• YOUR ASSIGNMENT: Scan the lines below for the word "scenario". Copy each line you find it in.

• RECORDS PROVIDED:
◇ ◇ ◇

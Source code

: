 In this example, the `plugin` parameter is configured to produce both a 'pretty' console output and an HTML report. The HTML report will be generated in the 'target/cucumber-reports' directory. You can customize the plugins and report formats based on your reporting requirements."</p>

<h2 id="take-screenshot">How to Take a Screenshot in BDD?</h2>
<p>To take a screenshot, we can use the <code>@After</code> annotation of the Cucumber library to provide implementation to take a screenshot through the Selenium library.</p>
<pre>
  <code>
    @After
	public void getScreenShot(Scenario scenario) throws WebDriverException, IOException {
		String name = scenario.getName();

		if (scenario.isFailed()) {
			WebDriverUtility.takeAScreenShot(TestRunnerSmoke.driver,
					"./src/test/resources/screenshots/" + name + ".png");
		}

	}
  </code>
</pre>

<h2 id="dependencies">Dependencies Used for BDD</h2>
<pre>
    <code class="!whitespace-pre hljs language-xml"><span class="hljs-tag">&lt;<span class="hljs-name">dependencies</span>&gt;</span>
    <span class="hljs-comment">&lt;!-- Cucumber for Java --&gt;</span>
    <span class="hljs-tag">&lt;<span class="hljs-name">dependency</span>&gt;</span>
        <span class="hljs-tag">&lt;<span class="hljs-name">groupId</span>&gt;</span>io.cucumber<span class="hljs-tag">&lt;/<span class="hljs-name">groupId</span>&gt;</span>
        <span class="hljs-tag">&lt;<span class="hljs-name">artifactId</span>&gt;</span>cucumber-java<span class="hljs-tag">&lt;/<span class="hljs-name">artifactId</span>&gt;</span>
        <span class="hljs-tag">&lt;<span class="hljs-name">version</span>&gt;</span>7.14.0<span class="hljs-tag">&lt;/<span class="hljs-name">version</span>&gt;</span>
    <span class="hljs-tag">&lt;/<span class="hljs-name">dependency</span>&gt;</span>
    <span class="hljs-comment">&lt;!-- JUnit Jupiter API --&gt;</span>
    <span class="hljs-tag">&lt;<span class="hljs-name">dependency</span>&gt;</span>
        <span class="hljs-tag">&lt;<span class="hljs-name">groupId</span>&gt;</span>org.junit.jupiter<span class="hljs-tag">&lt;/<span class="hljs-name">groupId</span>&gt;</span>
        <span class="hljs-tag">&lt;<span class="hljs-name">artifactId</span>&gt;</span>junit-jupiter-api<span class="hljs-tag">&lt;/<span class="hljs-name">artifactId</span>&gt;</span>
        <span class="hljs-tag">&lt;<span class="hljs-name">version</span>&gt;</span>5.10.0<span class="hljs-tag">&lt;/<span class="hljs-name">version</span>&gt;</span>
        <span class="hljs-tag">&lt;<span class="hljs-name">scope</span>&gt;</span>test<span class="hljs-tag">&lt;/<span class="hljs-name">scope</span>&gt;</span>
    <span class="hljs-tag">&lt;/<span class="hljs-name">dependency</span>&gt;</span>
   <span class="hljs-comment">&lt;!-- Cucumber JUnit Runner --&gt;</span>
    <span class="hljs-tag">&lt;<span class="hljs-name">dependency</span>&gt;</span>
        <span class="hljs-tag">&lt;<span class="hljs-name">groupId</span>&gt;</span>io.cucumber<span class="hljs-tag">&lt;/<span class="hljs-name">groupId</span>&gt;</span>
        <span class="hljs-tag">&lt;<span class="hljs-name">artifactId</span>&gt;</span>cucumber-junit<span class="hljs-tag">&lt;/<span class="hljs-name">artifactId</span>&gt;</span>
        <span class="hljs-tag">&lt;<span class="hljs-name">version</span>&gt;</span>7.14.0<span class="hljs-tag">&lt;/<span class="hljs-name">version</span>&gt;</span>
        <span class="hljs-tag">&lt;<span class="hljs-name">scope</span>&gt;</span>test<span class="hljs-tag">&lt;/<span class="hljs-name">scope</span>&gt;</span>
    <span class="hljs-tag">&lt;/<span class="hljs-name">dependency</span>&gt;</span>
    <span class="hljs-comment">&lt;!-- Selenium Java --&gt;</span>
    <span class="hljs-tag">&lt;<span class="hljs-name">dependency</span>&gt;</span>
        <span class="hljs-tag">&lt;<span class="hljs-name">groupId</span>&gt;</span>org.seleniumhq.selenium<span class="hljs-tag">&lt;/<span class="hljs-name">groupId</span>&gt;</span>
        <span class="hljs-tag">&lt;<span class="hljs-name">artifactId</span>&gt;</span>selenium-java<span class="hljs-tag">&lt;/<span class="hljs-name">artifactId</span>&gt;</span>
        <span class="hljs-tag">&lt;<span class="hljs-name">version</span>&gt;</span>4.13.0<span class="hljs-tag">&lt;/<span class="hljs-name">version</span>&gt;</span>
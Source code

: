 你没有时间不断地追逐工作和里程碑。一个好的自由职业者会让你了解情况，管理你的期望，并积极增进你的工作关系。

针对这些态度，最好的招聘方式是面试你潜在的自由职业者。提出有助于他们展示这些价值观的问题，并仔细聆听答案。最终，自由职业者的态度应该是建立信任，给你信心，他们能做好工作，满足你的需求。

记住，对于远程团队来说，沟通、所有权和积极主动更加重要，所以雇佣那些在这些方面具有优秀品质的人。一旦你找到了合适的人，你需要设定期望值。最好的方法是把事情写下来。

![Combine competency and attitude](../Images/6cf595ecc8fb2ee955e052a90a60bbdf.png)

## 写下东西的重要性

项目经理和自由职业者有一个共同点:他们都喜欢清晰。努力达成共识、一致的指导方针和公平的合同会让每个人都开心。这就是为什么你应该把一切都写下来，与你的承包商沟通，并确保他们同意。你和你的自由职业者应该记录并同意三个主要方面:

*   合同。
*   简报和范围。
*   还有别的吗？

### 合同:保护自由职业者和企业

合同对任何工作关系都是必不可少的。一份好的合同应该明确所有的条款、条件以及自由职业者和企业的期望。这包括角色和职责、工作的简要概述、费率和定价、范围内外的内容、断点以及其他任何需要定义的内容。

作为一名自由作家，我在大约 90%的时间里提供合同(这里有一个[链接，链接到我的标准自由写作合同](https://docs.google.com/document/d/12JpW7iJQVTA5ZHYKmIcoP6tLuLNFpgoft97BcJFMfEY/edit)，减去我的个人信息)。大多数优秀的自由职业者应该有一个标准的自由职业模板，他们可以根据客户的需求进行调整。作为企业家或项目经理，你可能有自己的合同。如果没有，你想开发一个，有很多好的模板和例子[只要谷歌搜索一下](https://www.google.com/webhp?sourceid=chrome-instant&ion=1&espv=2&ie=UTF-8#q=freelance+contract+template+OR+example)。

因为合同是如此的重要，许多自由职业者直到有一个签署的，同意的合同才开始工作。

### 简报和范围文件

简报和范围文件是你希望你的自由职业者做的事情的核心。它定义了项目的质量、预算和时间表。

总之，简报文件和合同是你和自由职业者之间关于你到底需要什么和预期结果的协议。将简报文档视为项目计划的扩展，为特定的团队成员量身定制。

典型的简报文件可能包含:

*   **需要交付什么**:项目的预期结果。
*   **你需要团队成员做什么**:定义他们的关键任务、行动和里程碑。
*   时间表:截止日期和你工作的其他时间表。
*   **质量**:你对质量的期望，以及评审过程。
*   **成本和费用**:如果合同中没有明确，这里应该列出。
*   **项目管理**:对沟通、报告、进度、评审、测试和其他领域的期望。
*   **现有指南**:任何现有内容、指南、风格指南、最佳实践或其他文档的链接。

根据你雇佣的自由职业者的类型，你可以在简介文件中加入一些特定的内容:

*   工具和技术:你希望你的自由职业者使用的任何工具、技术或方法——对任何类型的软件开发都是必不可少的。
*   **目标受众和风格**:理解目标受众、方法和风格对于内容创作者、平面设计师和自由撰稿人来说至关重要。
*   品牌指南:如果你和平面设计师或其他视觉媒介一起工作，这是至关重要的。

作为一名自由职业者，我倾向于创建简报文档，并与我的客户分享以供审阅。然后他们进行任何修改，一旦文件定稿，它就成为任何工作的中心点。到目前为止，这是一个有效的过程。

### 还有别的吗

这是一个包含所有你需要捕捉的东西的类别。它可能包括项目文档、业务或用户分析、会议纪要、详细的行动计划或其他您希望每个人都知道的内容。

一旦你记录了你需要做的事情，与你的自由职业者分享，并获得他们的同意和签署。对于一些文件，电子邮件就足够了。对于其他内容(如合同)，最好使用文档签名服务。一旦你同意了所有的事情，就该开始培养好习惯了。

◇ ◇ ◇

• ANSWER FOR THIS EXERCISE:
	public void getScreenShot(Scenario scenario) throws WebDriverException, IOException {
		String name = scenario.getName();
		if (scenario.isFailed()) {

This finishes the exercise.